In den letzten zehn Jahren hat sich der Arbeitsmarkt in Berlin deutlich angespannt. Die Arbeitslosenquote ist von 13 % im Jahr 2010 auf 5,5 % im Jahr 2019 gesunken. Nach einem Jahrzehnt des raschen Beschäftigungswachstums, das vom Dienstleistungssektor angetrieben wurde, ist der Berliner Arbeitsmarkt nun in eine neue Phase eingetreten. Für die Arbeitgebenden wird es immer schwieriger, qualifizierte Arbeitskräfte zu finden. Seit 2010 hat sich die Zahl der offenen Stellen fast verdreifacht und hat 2019 rund 115 000 Stellen erreicht. Letztlich wird diese Entwicklung zu Lohnwachstum in Sektoren führen, in denen ein Arbeitskräftemangel besteht, und könnte das Produktivitätswachstum von Unternehmen, die offene Stellen nicht besetzen können, verringern.
Die Anspannung auf dem Berliner Arbeitsmarkt erhöht die Bedeutung des lokalen Weiterbildungssystems aus zwei Gründen. Erstens muss das System das Angebot an qualifizierten Arbeitskräften erhöhen, die den Qualifikationsbedarf der Berliner Arbeitgebenden decken können. Zweitens besteht die Gefahr einer Verschärfung der sozialen Spaltung, da die Löhne in den hochqualifizierten Sektoren wahrscheinlich unverhältnismäßig stark steigen werden. Es ist daher wichtig, dass Arbeitnehmende mit niedrigem und mittlerem Bildungsniveau weitergebildet werden, um für lokale Arbeitgebende attraktiv zu bleiben.
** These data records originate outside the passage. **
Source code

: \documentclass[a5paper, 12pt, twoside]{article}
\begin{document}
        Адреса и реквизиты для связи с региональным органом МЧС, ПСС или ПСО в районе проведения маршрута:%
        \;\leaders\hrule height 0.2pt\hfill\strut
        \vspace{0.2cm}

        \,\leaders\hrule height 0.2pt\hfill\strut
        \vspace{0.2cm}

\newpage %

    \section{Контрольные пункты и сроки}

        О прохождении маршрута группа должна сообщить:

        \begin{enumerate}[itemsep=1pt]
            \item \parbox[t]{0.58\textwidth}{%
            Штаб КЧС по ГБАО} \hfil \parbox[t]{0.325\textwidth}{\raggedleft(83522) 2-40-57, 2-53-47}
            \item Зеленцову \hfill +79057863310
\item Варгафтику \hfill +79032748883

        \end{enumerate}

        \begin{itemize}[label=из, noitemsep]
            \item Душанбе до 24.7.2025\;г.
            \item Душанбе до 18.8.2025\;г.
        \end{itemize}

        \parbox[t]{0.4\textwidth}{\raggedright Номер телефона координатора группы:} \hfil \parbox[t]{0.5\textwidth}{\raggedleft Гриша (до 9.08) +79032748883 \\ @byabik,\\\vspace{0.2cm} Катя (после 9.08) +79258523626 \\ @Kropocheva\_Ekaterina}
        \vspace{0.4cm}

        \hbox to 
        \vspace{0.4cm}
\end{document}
Während die Pandemie in den letzten zwei Jahren im Mittelpunkt des politischen Diskurses stand, sah sich Berlin bereits davor mit Herausforderungen auf dem Arbeitsmarkt konfrontiert, die ein effektives Weiterbildungssystem erfordern. Die Krise hat diese Herausforderungen in den Vordergrund gerückt. Das Bildungsniveau in Berlin ist zwar gestiegen, liegt aber nach wie vor unter dem vieler anderer OECD-Metropolen. Hinzu kommt, dass viele Einwohner*innen Berlins ihre Qualifikationen nicht optimal nutzen. Rund 41 Prozent der Erwerbstätigen sind unter- oder überqualifiziert für ihre erwerbstätige Beschäftigung, der zweithöchste Wert unter 13 großen OECD-Metropolregionen. Solche Qualifikationsdefizite und -lücken betreffen nicht nur Arbeitnehmende, sondern wirken sich auch negativ auf Arbeitgebende und damit auf das lokale Wirtschaftswachstum aus. So haben Berlins Arbeitgebende zunehmend Schwierigkeiten, freie Stellen mit geeignetem Personal insbesondere im Gesundheits-, Sozial- und Bildungswesen zu besetzen.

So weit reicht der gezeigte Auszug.